Ce n’est qu’à partir de 1870 que la famille Cezanne semble s’y être installée de manière continue. Dans les années 1860, la bastide n’était occupée que durant les mois d’été, ce qui explique la réalisation du portrait de Louis-Auguste Cezanne, peint vers 1864 directement sur le mur du « Grand Salon ». Le domaine reste inchangé jusqu’au décès de Louis-Auguste, le 23 octobre 1886. Par la suite, Paul Cezanne hérite de la propriété en indivision avec ses deux sœurs, Marie et Rose. En 1897, à la mort de leur mère, Rose décide de récupérer sa part d’héritage, ce qui conduit à la vente du Jas en 1899. Paul Cezanne n’y remettra plus jamais les pieds.

Bien qu’il n’ait habité le Jas de Bouffan que par intermittence à l’âge adulte, ce lieu reste au cœur de sa vie. Partageant son temps entre Paris et la Provence, il séjourne régulièrement à l’Estaque, Gardanne, Château-Noir ou encore Bibémus, avant de s’installer définitivement à l’atelier des Lauves dans ses dernières années. Mais jusqu’en 1899, le Jas demeure son point d’ancrage, un repère essentiel auquel il revient sans cesse. L’exposition mettra en lumière cet attachement profond.

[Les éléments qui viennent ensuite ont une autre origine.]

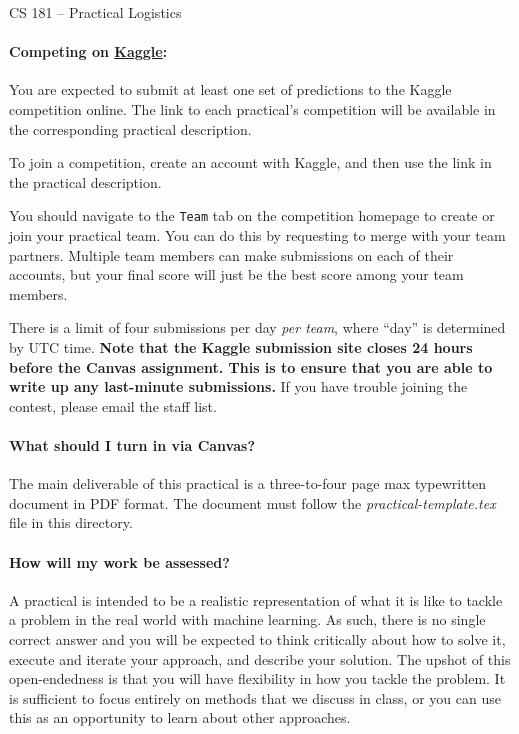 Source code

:\documentclass[12pt,letterpaper]{article}
\begin{document}
\begin{center}
  {\large CS 181 -- Practical Logistics}
\end{center}


\paragraph{Competing on \href{https://www.kaggle.com/}{Kaggle}:} You are expected to submit at least one set of predictions to the Kaggle competition online. The link to each practical's competition will be available in the corresponding practical description.   

To join a competition, create an account with Kaggle, and then use the link in the practical description. 

You should navigate to the \texttt{Team} tab on the competition homepage to create or join your practical team. You can do this by requesting to merge with your team partners. Multiple team members can make submissions on each of their accounts, but your final score will just be the best score among your team members. 

There is a limit of four submissions per day \emph{per team}, where ``day'' is determined by UTC time.  \textbf{Note that the Kaggle submission site closes 24 hours before the Canvas assignment.  This is to ensure that you are able to write up any last-minute submissions.} If you have trouble joining the contest, please email the staff list.

\paragraph{What should I turn in via Canvas?}

The main deliverable of this practical is a three-to-four page max
typewritten document in PDF format.  The document must follow the
\textit{practical-template.tex} file in this directory.

\paragraph{How will my work be assessed?}
A practical is intended to be a realistic representation of what it
is like to tackle a problem in the real world with machine learning.
As such, there is no single correct answer and you will be expected to
think critically about how to solve it, execute and iterate your
approach, and describe your solution.  The upshot of this
open-endedness is that you will have flexibility in how you tackle the
problem.  It is sufficient to focus entirely on methods that we
discuss in class, or you can use this as an opportunity to learn about
other approaches.
\end{document}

En 2017, la Ville d’Aix-en-Provence décide de faire de la bastide, du parc et de la ferme du Jas de Bouffan, un lieu cezannien majeur.

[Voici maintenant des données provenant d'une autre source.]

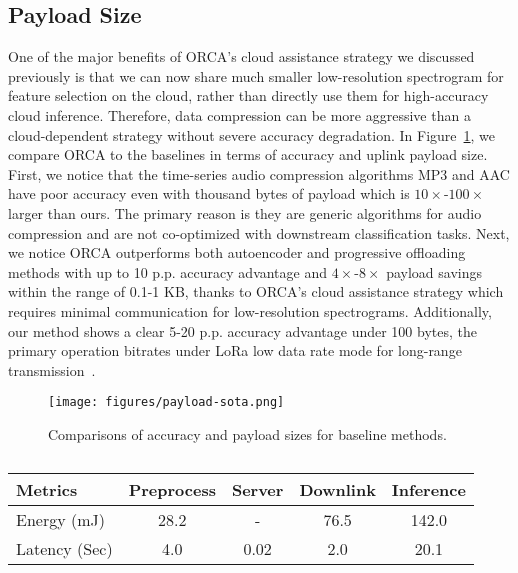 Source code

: \subsection{Payload Size}
\label{sec:payload-size}

One of the major benefits of ORCA's cloud assistance strategy we discussed previously is that we can now share much smaller low-resolution spectrogram for feature selection on the cloud, rather than directly use them for high-accuracy cloud inference. Therefore, data compression can be more aggressive than a cloud-dependent strategy without severe accuracy degradation. In Figure~\ref{fig:system-payload}, we compare ORCA to the baselines in terms of accuracy and uplink payload size. First, we notice that the time-series audio compression algorithms MP3 and AAC have poor accuracy even with thousand bytes of payload which is $10\times$-$100\times$ larger than ours. The primary reason is they are generic algorithms for audio compression and are not co-optimized with downstream classification tasks. Next, we notice ORCA outperforms both autoencoder and progressive offloading methods with up to 10 p.p. accuracy advantage and $4\times$-$8\times$ payload savings within the range of 0.1-1 KB, thanks to ORCA's cloud assistance strategy which requires minimal communication for low-resolution spectrograms. Additionally, our method shows a clear 5-20 p.p. accuracy advantage under 100 bytes, the primary operation bitrates under LoRa low data rate mode for long-range transmission~\cite{Semtech2016LoRaWAN}. 

\begin{figure}[tp]
    \centering
    \texttt{[image: figures/payload-sota.png]}
    \vspace{-0.3cm}
    \caption{Comparisons of accuracy and payload sizes for baseline methods.}
    \label{fig:system-payload}
    \vspace{-0.3cm}
\end{figure}



\begin{table}[tp]
    \caption{}
    \centering
    \begin{tabular}{lcccc}
    \hline 
    Metrics & Preprocess & Server & Downlink & Inference  \\
    \hline
    Energy (mJ) & 28.2 & - & 76.5  & 142.0  \\
    Latency (Sec) & 4.0 & 0.02 & 2.0 & 20.1  \\
    \hline
    \end{tabular}
    \label{tab:energy-latency}
    \vspace{-0.3cm}
\end{table}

La bastide est rénovée entre 2024 et 2025 dans le respect de son histoire depuis le XVIIIe siècle. Elle a pour vocation d’être la « maison de Cezanne » avec essentiellement :

• la mise en valeur du « Grand Salon ».
• la restitution de la cuisine à l’ancienne et de la salle à manger.
• la restauration d’une chambre à décors de gypseries sur le thème de « Léda et le cygne ».
• la restauration du premier atelier du peintre au 2e étage.
• un parcours dans le parc à la découverte des motifs cezanniens.

La ferme adjacente est rénovée pour accueillir le Centre Cezannien de Recherche et de Documentation (CCRD) porté par la Société Paul Cezanne avec Philippe Cezanne, arrière-petit-fils du peintre, Président d’honneur et Denis Coutagne Président en exercice depuis 2008.
La Société Cezanne a pour mission, entre autres, d’assurer la gestion du catalogue raisonné Cezanne on line, élaboré par Walter Feilchenfeldt, Jayne Warman, David Nash, fondé sur le catalogue raisonné de John Rewald, publié en 1996.

La ferme accueillera également des espaces pédagogiques dédiés aux publics scolaires. Des espaces d’accueil, d’atelier, de détente et de flânerie. Le grand hangar sera transformé progressivement en auditorium pour accueillir conférences, colloques, cours, séminaires…
L’orangerie sera aménagée en lieu de restauration.
Le parc avec allée des marronniers, bassins… sera entretenu pour correspondre au mieux à ce qu’il était au temps de Cezanne. Ce dernier a beaucoup peint dans ce parc, particulièrement des vues sur la bastide, la ferme, le bassin, les arbres ; parfois en regardant par-dessus le mur pour peindre La Sainte-Victoire.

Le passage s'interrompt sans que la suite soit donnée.